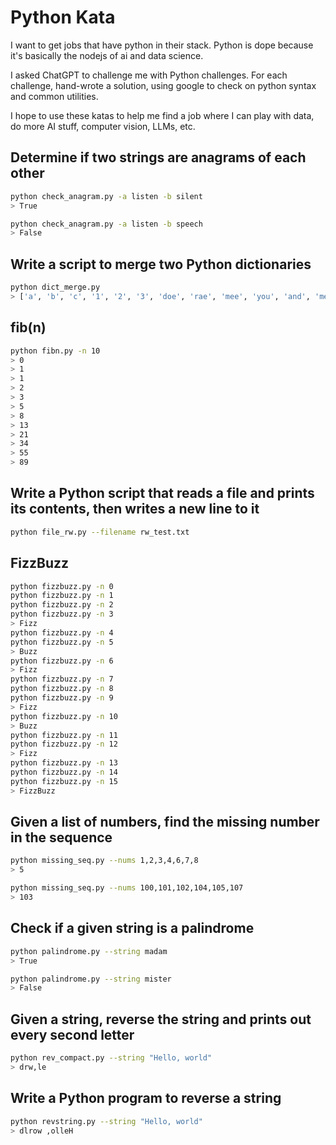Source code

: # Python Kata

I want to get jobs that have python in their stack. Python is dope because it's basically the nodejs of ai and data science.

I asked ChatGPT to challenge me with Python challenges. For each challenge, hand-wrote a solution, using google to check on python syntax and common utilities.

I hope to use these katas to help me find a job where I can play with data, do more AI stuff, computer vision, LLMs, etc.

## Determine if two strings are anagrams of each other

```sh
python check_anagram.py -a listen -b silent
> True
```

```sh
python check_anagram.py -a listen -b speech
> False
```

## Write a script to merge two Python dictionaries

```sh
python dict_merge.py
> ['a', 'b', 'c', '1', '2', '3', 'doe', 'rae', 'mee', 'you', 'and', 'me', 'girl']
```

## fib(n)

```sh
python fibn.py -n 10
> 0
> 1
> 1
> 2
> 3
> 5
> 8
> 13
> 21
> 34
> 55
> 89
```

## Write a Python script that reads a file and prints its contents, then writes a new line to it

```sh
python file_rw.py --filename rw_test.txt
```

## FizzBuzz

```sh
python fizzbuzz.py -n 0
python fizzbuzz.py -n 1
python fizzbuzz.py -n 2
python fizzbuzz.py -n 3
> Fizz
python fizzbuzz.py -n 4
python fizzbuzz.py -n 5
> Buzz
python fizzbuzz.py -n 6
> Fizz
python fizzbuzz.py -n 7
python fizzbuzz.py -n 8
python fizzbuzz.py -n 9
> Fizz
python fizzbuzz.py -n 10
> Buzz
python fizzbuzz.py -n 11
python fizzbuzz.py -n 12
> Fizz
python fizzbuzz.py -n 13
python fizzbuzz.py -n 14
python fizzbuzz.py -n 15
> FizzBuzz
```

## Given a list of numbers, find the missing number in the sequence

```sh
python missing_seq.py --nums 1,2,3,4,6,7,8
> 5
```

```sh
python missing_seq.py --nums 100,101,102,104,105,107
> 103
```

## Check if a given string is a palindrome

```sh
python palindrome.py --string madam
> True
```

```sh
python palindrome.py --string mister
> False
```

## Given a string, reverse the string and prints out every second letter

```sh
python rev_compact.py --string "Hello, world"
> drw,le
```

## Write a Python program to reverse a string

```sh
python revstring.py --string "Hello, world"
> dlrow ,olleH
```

☆ ☆ ☆

Copy out every line above, word for word, minus images.

Source code

: # Python Kata

I want to get jobs that have python in their stack. Python is dope because it's basically the nodejs of ai and data science.

I asked ChatGPT to challenge me with Python challenges. For each challenge, hand-wrote a solution, using google to check on python syntax and common utilities.

I hope to use these katas to help me find a job where I can play with data, do more AI stuff, computer vision, LLMs, etc.

## Determine if two strings are anagrams of each other

```sh
python check_anagram.py -a listen -b silent
> True
```

```sh
python check_anagram.py -a listen -b speech
> False
```

## Write a script to merge two Python dictionaries

```sh
python dict_merge.py
> ['a', 'b', 'c', '1', '2', '3', 'doe', 'rae', 'mee', 'you', 'and', 'me', 'girl']
```

## fib(n)

```sh
python fibn.py -n 10
> 0
> 1
> 1
> 2
> 3
> 5
> 8
> 13
> 21
> 34
> 55
> 89
```

## Write a Python script that reads a file and prints its contents, then writes a new line to it

```sh
python file_rw.py --filename rw_test.txt
```

## FizzBuzz

```sh
python fizzbuzz.py -n 0
python fizzbuzz.py -n 1
python fizzbuzz.py -n 2
python fizzbuzz.py -n 3
> Fizz
python fizzbuzz.py -n 4
python fizzbuzz.py -n 5
> Buzz
python fizzbuzz.py -n 6
> Fizz
python fizzbuzz.py -n 7
python fizzbuzz.py -n 8
python fizzbuzz.py -n 9
> Fizz
python fizzbuzz.py -n 10
> Buzz
python fizzbuzz.py -n 11
python fizzbuzz.py -n 12
> Fizz
python fizzbuzz.py -n 13
python fizzbuzz.py -n 14
python fizzbuzz.py -n 15
> FizzBuzz
```

## Given a list of numbers, find the missing number in the sequence

```sh
python missing_seq.py --nums 1,2,3,4,6,7,8
> 5
```

```sh
python missing_seq.py --nums 100,101,102,104,105,107
> 103
```

## Check if a given string is a palindrome

```sh
python palindrome.py --string madam
> True
```

```sh
python palindrome.py --string mister
> False
```

## Given a string, reverse the string and prints out every second letter

```sh
python rev_compact.py --string "Hello, world"
> drw,le
```

## Write a Python program to reverse a string

```sh
python revstring.py --string "Hello, world"
> dlrow ,olleH
```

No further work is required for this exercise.